相続した土地や建物を売却して売却益がでたとき、売却益を減らす特例があります。
「相続取得費加算」という特例です。
この特例を使うときの注意点をご紹介します。
使うための条件
相続取得費加算とは、相続した土地や建物を売却したとき、一定の金額を取得費に足すことができる、という特例です。

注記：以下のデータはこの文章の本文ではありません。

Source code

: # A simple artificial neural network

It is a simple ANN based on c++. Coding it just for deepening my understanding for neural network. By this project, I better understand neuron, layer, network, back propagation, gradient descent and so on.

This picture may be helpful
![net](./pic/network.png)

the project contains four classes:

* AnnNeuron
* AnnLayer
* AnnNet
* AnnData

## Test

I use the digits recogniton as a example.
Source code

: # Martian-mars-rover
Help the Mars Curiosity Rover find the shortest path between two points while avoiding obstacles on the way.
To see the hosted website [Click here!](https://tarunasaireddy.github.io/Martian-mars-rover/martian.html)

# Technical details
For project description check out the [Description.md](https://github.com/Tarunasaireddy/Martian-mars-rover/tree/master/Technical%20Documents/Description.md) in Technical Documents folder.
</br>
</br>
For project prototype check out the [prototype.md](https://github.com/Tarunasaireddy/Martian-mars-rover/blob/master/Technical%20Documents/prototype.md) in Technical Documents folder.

売却益は、売却価額 ー 取得費 ー 売却のためにかかった費用
で計算します。
この取得費に足すことができるので、売却益が少なくなり、税金を少なくすることができます。
使える条件は、
- 相続や遺贈により、取得した土地や建物である
- その土地や建物を取得した人が、相続税を払っている
- 相続があった日の翌日から3年10ヶ月以内に売却している
になっています。
相続税を支払っていなければ使えない
相続した土地や建物を売却した人が、相続税を支払っていなければ、この特例は使えません。

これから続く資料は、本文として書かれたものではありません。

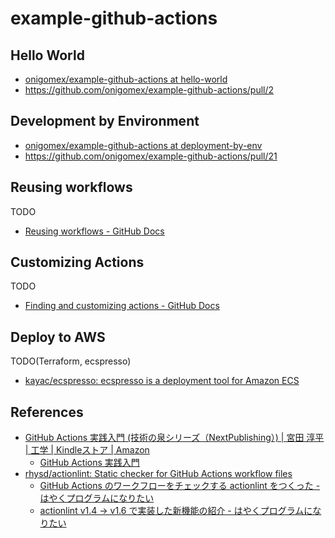 # example-github-actions
## Hello World
- [onigomex/example-github-actions at hello-world](https://github.com/onigomex/example-github-actions/tree/hello-world)
- https://github.com/onigomex/example-github-actions/pull/2



## Development by Environment
- [onigomex/example-github-actions at deployment-by-env](https://github.com/onigomex/example-github-actions/tree/deployment-by-env)
- https://github.com/onigomex/example-github-actions/pull/21



## Reusing workflows
TODO

- [Reusing workflows - GitHub Docs](https://docs.github.com/en/actions/using-workflows/reusing-workflows)



## Customizing Actions
TODO

- [Finding and customizing actions - GitHub Docs](https://docs.github.com/en/actions/learn-github-actions/finding-and-customizing-actions)



## Deploy to AWS
TODO(Terraform, ecspresso) 

- [kayac/ecspresso: ecspresso is a deployment tool for Amazon ECS](https://github.com/kayac/ecspresso)



## References
- [GitHub Actions 実践入門 (技術の泉シリーズ（NextPublishing）) | 宮田 淳平 | 工学 | Kindleストア | Amazon](https://www.amazon.co.jp/dp/B08B1873L5)
  - [GitHub Actions 実践入門](https://github.com/github-actions-up-and-running/)
- [rhysd/actionlint: Static checker for GitHub Actions workflow files](https://github.com/rhysd/actionlint)
  - [GitHub Actions のワークフローをチェックする actionlint をつくった - はやくプログラムになりたい](https://rhysd.hatenablog.com/entry/2021/07/11/214313)
  - [actionlint v1.4 → v1.6 で実装した新機能の紹介 - はやくプログラムになりたい](https://rhysd.hatenablog.com/entry/2021/08/11/221044)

全体として相続税を支払っていたとしても、配偶者は、相続税の特例を使って相続税を支払っていないことも多いです。
その場合、配偶者が相続した土地や建物を売却したときは使うことができません。
加算できるのは売却益まで、建物、土地は分けて計算
取得費に足すことができる金額は、売却益まで、です。
建物とその敷地を売却したときは、建物とその敷地の売却益を別々に計算し、相続取得費加算が使えるか、確認する必要があります。
例えば、相続で取得したアパートと敷地を売却したとしましょう。
アパート、敷地の売却損益を別々に計算します。
アパートの売却損益 = 建物の売却価額 ー 建物の取得費 ー 建物の売却益のためにかかった費用
敷地の売却損益 = 敷地の売却価額 ー 敷地の取得費 ー 敷地の売却益のためにかかった費用
売却益が出ていれば、相続取得費加算を使うことができます。
敷地は売却益が出ているけどアパートは売却損だった、というときは、敷地には相続取得費加算は使えるけど、アパートには使えないことになります。
【あとがき】
今週の土曜日は出勤日でしたが、確定申告の申告期限が延長したため、なくなりました。